We print the alignments that we would end up with if we drop rows that are not in the ground truth in three cases:

1) only the first column is in the ground truth

2) Either the first either the second column is in the ground truth

3) Both of the columns are in the ground truth

The number of alignments considered by the author's approach is 60734.

In [67]:
print("# alignments where only DB1 appears in gold_standard: {}".format(
    len(eqv_i_df.loc[eqv_i_df['DB1'].isin(test_links_df['DB1'])])))
print("# alignments where either DB1 either DB2 appear in gold_standard: {}".format(
    len(eqv_i_df.loc[eqv_i_df['DB1'].isin(test_links_df['DB1']) | eqv_i_df['DB2'].isin(test_links_df['DB2'])])))
print("# alignments where both DB1 and DB2 appear in gold_standard: {}".format(
    len(eqv_i_df.loc[eqv_i_df['DB1'].isin(test_links_df['DB1']) & eqv_i_df['DB2'].isin(test_links_df['DB2'])])))

# alignments where only DB1 appears in gold_standard: 60734
# alignments where either DB1 either DB2 appear in gold_standard: 60980
# alignments where both DB1 and DB2 appear in gold_standard: 60503


In [68]:
print("# alignments where only DB1 appears in gold_standard: {}".format(
    len(eqv_i_full_df.loc[eqv_i_full_df['DB1'].isin(test_links_df['DB1'])])))
print("# alignments where either DB1 either DB2 appear in gold_standard: {}".format(
    len(eqv_i_full_df.loc[eqv_i_full_df['DB1'].isin(test_links_df['DB1']) | eqv_i_full_df['DB2'].isin(test_links_df['DB2'])])))
print("# alignments where both DB1 and DB2 appear in gold_standard: {}".format(
    len(eqv_i_full_df.loc[eqv_i_full_df['DB1'].isin(test_links_df['DB1']) & eqv_i_full_df['DB2'].isin(test_links_df['DB2'])])))

# alignments where only DB1 appears in gold_standard: 67834
# alignments where either DB1 either DB2 appear in gold_standard: 70002
# alignments where both DB1 and DB2 appear in gold_standard: 65602


Hence we may conclude that they keep only alignments for which the first column is contained in the ground truth. This does not seem correct: the two columns are pretty much symmetric, so there is no reason why pivoting results based only on the first column.

Additional note which may be a useful observation: number of alignments oputputted by PARIS varies from execution to execution: this should not be surprising, since the execution is randomized and hence may vary a little by execution to execution.
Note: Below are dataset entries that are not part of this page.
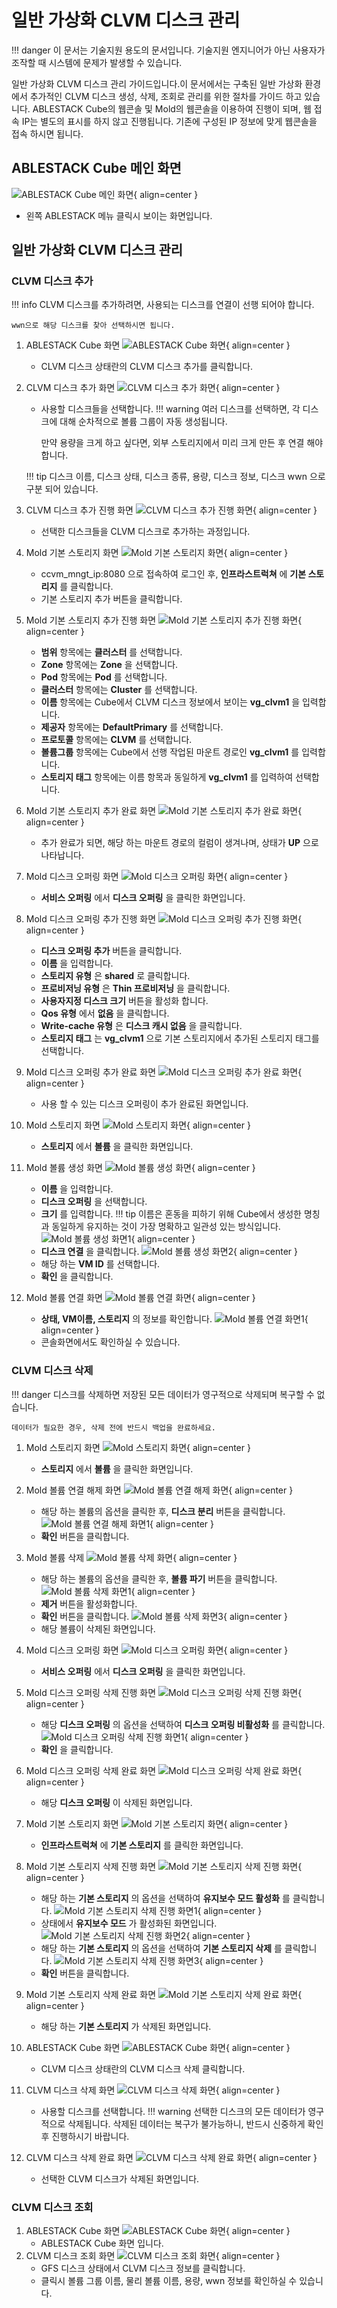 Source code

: 
# 일반 가상화 CLVM 디스크 관리

!!! danger
    이 문서는 기술지원 용도의 문서입니다. 기술지원 엔지니어가 아닌 사용자가 조작할 때 시스템에 문제가 발생할 수 있습니다.

일반 가상화 CLVM 디스크 관리 가이드입니다.이 문서에서는 구축된 일반 가상화 환경에서 추가적인 CLVM 디스크 생성, 삭제, 조회로 관리를 위한 절차를 가이드 하고 있습니다.
ABLESTACK Cube의 웹콘솔 및 Mold의 웹콘솔을 이용하여 진행이 되며, 웹 접속 IP는 별도의 표시를 하지 않고 진행됩니다. 기존에 구성된 IP 정보에 맞게 웹콘솔을 접속 하시면 됩니다.

## ABLESTACK Cube 메인 화면
![ABLESTACK Cube 메인 화면](../assets/images/install-guide-general-virtualization-gfs-disk-management-main.png){ align=center }
- 왼쪽 ABLESTACK 메뉴 클릭시 보이는 화면입니다.

## 일반 가상화 CLVM 디스크 관리

### CLVM 디스크 추가
!!! info
    CLVM 디스크를 추가하려면, 사용되는 디스크를 연결이 선행 되어야 합니다.

    wwn으로 해당 디스크를 찾아 선택하시면 됩니다.

1. ABLESTACK Cube 화면
    ![ABLESTACK Cube 화면](../assets/images/install-guide-general-virtualization-clvm-disk-management-add-01.png){ align=center }
    - CLVM 디스크 상태란의 CLVM 디스크 추가를 클릭합니다.
2. CLVM 디스크 추가 화면
    ![CLVM 디스크 추가 화면](../assets/images/install-guide-general-virtualization-clvm-disk-management-add-02.png){ align=center }
    - 사용할 디스크들을 선택합니다.
    !!! warning
        여러 디스크를 선택하면, 각 디스크에 대해 순차적으로 볼륨 그룹이 자동 생성됩니다.

        만약 용량을 크게 하고 싶다면, 외부 스토리지에서 미리 크게 만든 후 연결 해야합니다.

    !!! tip
        디스크 이름, 디스크 상태, 디스크 종류, 용량, 디스크 정보, 디스크 wwn 으로 구분 되어 있습니다.

3. CLVM 디스크 추가 진행 화면
    ![CLVM 디스크 추가 진행 화면](../assets/images/install-guide-general-virtualization-clvm-disk-management-add-03.png){ align=center }
    - 선택한 디스크들을 CLVM 디스크로 추가하는 과정입니다.
4. Mold 기본 스토리지 화면
    ![Mold 기본 스토리지 화면](../assets/images/install-guide-general-virtualization-clvm-disk-management-add-04.png){ align=center }
    - ccvm_mngt_ip:8080 으로 접속하여 로그인 후, **인프라스트럭쳐** 에 **기본 스토리지** 를 클릭합니다.
    - 기본 스토리지 추가 버튼을 클릭합니다.

5. Mold 기본 스토리지 추가 진행 화면
    ![Mold 기본 스토리지 추가 진행 화면](../assets/images/install-guide-general-virtualization-clvm-disk-management-add-05.png){ align=center }
    - **범위** 항목에는 **클러스터** 를 선택합니다.
    - **Zone** 항목에는 **Zone** 을 선택합니다.
    - **Pod** 항목에는 **Pod** 를 선택합니다.
    - **클러스터** 항목에는 **Cluster** 를 선택합니다.
    - **이름** 항목에는 Cube에서  CLVM 디스크 정보에서 보이는 **vg_clvm1** 을 입력합니다.
    - **제공자** 항목에는 **DefaultPrimary** 를 선택합니다.
    - **프로토콜** 항목에는 **CLVM** 를 선택합니다.
    - **볼륨그룹** 항목에는 Cube에서 선행 작업된 마운트 경로인 **vg_clvm1** 를 입력합니다.
    - **스토리지 태그** 항목에는 이름 항목과 동일하게 **vg_clvm1** 를 입력하여 선택합니다.

6. Mold 기본 스토리지 추가 완료 화면
    ![Mold 기본 스토리지 추가 완료 화면](../assets/images/install-guide-general-virtualization-clvm-disk-management-add-06.png){ align=center }
    - 추가 완료가 되면, 해당 하는 마운트 경로의 컬럼이 생겨나며, 상태가 **UP** 으로 나타납니다.

7. Mold 디스크 오퍼링 화면
    ![Mold 디스크 오퍼링 화면](../assets/images/install-guide-general-virtualization-clvm-disk-management-add-07.png){ align=center }
    - **서비스 오퍼링** 에서 **디스크 오퍼링** 을 클릭한 화면입니다.

8. Mold 디스크 오퍼링 추가 진행 화면
    ![Mold 디스크 오퍼링 추가 진행 화면](../assets/images/install-guide-general-virtualization-clvm-disk-management-add-08.png){ align=center }
    - **디스크 오퍼링 추가** 버튼을 클릭합니다.
    - **이름** 을 입력합니다.
    - **스토리지 유형** 은 **shared** 로 클릭합니다.
    - **프로비저닝 유형** 은 **Thin 프로비저닝** 을 클릭합니다.
    - **사용자지정 디스크 크기** 버튼을 활성화 합니다.
    - **Qos 유형** 에서 **없음** 을 클릭합니다.
    - **Write-cache 유형** 은 **디스크 캐시 없음** 을 클릭합니다.
    - **스토리지 태그** 는 **vg_clvm1** 으로 기본 스토리지에서 추가된 스토리지 태그를 선택합니다.

9. Mold 디스크 오퍼링 추가 완료 화면
    ![Mold 디스크 오퍼링 추가 완료 화면](../assets/images/install-guide-general-virtualization-clvm-disk-management-add-09.png){ align=center }
    - 사용 할 수 있는 디스크 오퍼링이 추가 완료된 화면입니다.

10. Mold 스토리지 화면
    ![Mold 스토리지 화면](../assets/images/install-guide-general-virtualization-clvm-disk-management-add-10.png){ align=center }
    - **스토리지** 에서 **볼륨** 을 클릭한 화면입니다.

11. Mold 볼륨 생성 화면
    ![Mold 볼륨 생성 화면](../assets/images/install-guide-general-virtualization-clvm-disk-management-add-11.png){ align=center }
    - **이름** 을 입력합니다.
    - **디스크 오퍼링** 을 선택합니다.
    - **크기** 를 입력합니다.
    !!! tip
        이름은 혼동을 피하기 위해 Cube에서 생성한 명칭과 동일하게 유지하는 것이 가장 명확하고 일관성 있는 방식입니다.
    ![Mold 볼륨 생성 화면1](../assets/images/install-guide-general-virtualization-clvm-disk-management-add-12.png){ align=center }
    - **디스크 연결** 을 클릭합니다.
    ![Mold 볼륨 생성 화면2](../assets/images/install-guide-general-virtualization-clvm-disk-management-add-13.png){ align=center }
    - 해당 하는 **VM ID** 를 선택합니다.
    - **확인** 을 클릭합니다.

12. Mold 볼륨 연결 화면
    ![Mold 볼륨 연결 화면](../assets/images/install-guide-general-virtualization-clvm-disk-management-add-14.png){ align=center }
    - **상태, VM이름, 스토리지** 의 정보를 확인합니다.
    ![Mold 볼륨 연결 화면1](../assets/images/install-guide-general-virtualization-clvm-disk-management-add-15.png){ align=center }
    - 콘솔화면에서도 확인하실 수 있습니다.

### CLVM 디스크 삭제
!!! danger
    디스크를 삭제하면 저장된 모든 데이터가 영구적으로 삭제되며 복구할 수 없습니다.

    데이터가 필요한 경우, 삭제 전에 반드시 백업을 완료하세요.

1. Mold 스토리지 화면
    ![Mold 스토리지 화면](../assets/images/install-guide-general-virtualization-clvm-disk-management-delete-04.png){ align=center }
    - **스토리지** 에서 **볼륨** 을 클릭한 화면입니다.

2. Mold 볼륨 연결 해제 화면
    ![Mold 볼륨 연결 해제 화면](../assets/images/install-guide-general-virtualization-clvm-disk-management-delete-05.png){ align=center }
    - 해당 하는 볼륨의 옵션을 클릭한 후, **디스크 분리** 버튼을 클릭합니다.
    ![Mold 볼륨 연결 해제 화면1](../assets/images/install-guide-general-virtualization-clvm-disk-management-delete-06.png){ align=center }
    - **확인** 버튼을 클릭합니다.

3. Mold 볼륨 삭제
    ![Mold 볼륨 삭제 화면](../assets/images/install-guide-general-virtualization-clvm-disk-management-delete-07.png){ align=center }
    - 해당 하는 볼륨의 옵션을 클릭한 후, **볼륨 파기** 버튼을 클릭합니다.
    ![Mold 볼륨 삭제 화면1](../assets/images/install-guide-general-virtualization-clvm-disk-management-delete-08.png){ align=center }
    - **제거** 버튼을 활성화합니다.
    - **확인** 버튼을 클릭합니다.
    ![Mold 볼륨 삭제 화면3](../assets/images/install-guide-general-virtualization-clvm-disk-management-delete-09.png){ align=center }
    - 해당 볼륨이 삭제된 화면입니다.

4. Mold 디스크 오퍼링 화면
    ![Mold 디스크 오퍼링 화면](../assets/images/install-guide-general-virtualization-clvm-disk-management-delete-10.png){ align=center }
    - **서비스 오퍼링** 에서 **디스크 오퍼링** 을 클릭한 화면입니다.
5. Mold 디스크 오퍼링 삭제 진행 화면
    ![Mold 디스크 오퍼링 삭제 진행 화면](../assets/images/install-guide-general-virtualization-clvm-disk-management-delete-11.png){ align=center }
    - 해당 **디스크 오퍼링** 의 옵션을 선택하여 **디스크 오퍼링 비활성화** 를 클릭합니다.
    ![Mold 디스크 오퍼링 삭제 진행 화면1](../assets/images/install-guide-general-virtualization-clvm-disk-management-delete-12.png){ align=center }
    - **확인** 을 클릭합니다.
6. Mold 디스크 오퍼링 삭제 완료 화면
    ![Mold 디스크 오퍼링 삭제 완료 화면](../assets/images/install-guide-general-virtualization-clvm-disk-management-delete-13.png){ align=center }
    - 해당 **디스크 오퍼링** 이 삭제된 화면입니다.

7. Mold 기본 스토리지 화면
    ![Mold 기본 스토리지 화면](../assets/images/install-guide-general-virtualization-clvm-disk-management-delete-14.png){ align=center }
    - **인프라스트럭쳐** 에 **기본 스토리지** 를 클릭한 화면입니다.
8. Mold 기본 스토리지 삭제 진행 화면
    ![Mold 기본 스토리지 삭제 진행 화면](../assets/images/install-guide-general-virtualization-clvm-disk-management-delete-15.png){ align=center }
    - 해당 하는 **기본 스토리지** 의 옵션을 선택하여 **유지보수 모드 활성화** 를 클릭합니다.
    ![Mold 기본 스토리지 삭제 진행 화면1](../assets/images/install-guide-general-virtualization-clvm-disk-management-delete-16.png){ align=center }
    - 상태에서 **유지보수 모드** 가 활성화된 화면입니다.
    ![Mold 기본 스토리지 삭제 진행 화면2](../assets/images/install-guide-general-virtualization-clvm-disk-management-delete-17.png){ align=center }
    - 해당 하는 **기본 스토리지** 의 옵션을 선택하여 **기본 스토리지 삭제** 를 클릭합니다.
    ![Mold 기본 스토리지 삭제 진행 화면3](../assets/images/install-guide-general-virtualization-clvm-disk-management-delete-18.png){ align=center }
    - **확인** 버튼을 클릭합니다.
9. Mold 기본 스토리지 삭제 완료 화면
    ![Mold 기본 스토리지 삭제 완료 화면](../assets/images/install-guide-general-virtualization-clvm-disk-management-delete-19.png){ align=center }
    - 해당 하는 **기본 스토리지** 가 삭제된 화면입니다.

10. ABLESTACK Cube 화면
    ![ABLESTACK Cube 화면](../assets/images/install-guide-general-virtualization-clvm-disk-management-delete-01.png){ align=center }
    - CLVM 디스크 상태란의 CLVM 디스크 삭제 클릭합니다.
11. CLVM 디스크 삭제 화면
    ![CLVM 디스크 삭제 화면](../assets/images/install-guide-general-virtualization-clvm-disk-management-delete-02.png){ align=center }
    - 사용할 디스크를 선택합니다.
    !!! warning
        선택한 디스크의 모든 데이터가 영구적으로 삭제됩니다. 삭제된 데이터는 복구가 불가능하니, 반드시 신중하게 확인 후 진행하시기 바랍니다.
12. CLVM 디스크 삭제 완료 화면
    ![CLVM 디스크 삭제 완료 화면](../assets/images/install-guide-general-virtualization-clvm-disk-management-delete-03.png){ align=center }
    - 선택한 CLVM 디스크가 삭제된 화면입니다.

### CLVM 디스크 조회
1. ABLESTACK Cube 화면
    ![ABLESTACK Cube 화면](../assets/images/install-guide-general-virtualization-clvm-disk-management-read-01.png){ align=center }
    - ABLESTACK Cube 화면 입니다.
2. CLVM 디스크 조회 화면
    ![CLVM 디스크 조회 화면](../assets/images/install-guide-general-virtualization-clvm-disk-management-read-02.png){ align=center }
    - GFS 디스크 상태에서 CLVM 디스크 정보를 클릭합니다.
    - 클릭시 볼륨 그룹 이름, 물리 볼륨 이름, 용량, wwn 정보를 확인하실 수 있습니다.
This could be easily fixed by setting a constant seed for the PARIS algorithm to run with, but for now it should not make any difference.

## Counting the duplicates in `_full` for the first column and the second.

Maybe the asymmetry while computing the set of alignments for the author's approach is the reason of why it performs so poorly on `_full`. 
In order to analyze it deeper, we perform the same set of actions that they do for the `_full` dataset, and see if the result contains duplicates in the second column (an event which is totally avoided using the not-full dataset, which already performs some kind of selection (which one?))

In [69]:
# This code is almost copy pasted (added prints) from the source code provided by the authors.
def read_paris_mappings(file_path, standard_links):
    print("len of standard_links {}".format(len(standard_links)))
    pair_sim_set = set()
    ent_set = set(e1 for (e1, _) in standard_links) | set(e2 for (_, e2) in standard_links)
    print("len of ent_set: {}".format(len(ent_set)))
    # Used to store the best alignment (left is key, right is value) and best probability for such an alignment.
    res_dict = {}
    p_dict = {}
    with open(file_path, 'r', encoding='utf-8') as file:
        i = 0
        for line in file:
            line = line.strip('\n').split('\t')
            if len(line) != 3:
                continue
            e1 = line[0].replace('dbp:', 'http://dbpedia.org/')
            # TODO: This line should rather be: e2 = line[1].replace('y2:', '')
            e2 = line[1]
            p = float(line[2])
            if e1 not in ent_set and e2 not in ent_set:
                continue
            if e1 not in p_dict or e1 in p_dict and p_dict[e1] < p:
                p_dict[e1] = p
                res_dict[e1] = e2
            i += 1
        print("Number of alignments outputted by paris: {}".format(i))
        for k, v in res_dict.items():
            pair_sim_set.add((k, v))
    return pair_sim_set

So we do exactly the same steps to replicate the results.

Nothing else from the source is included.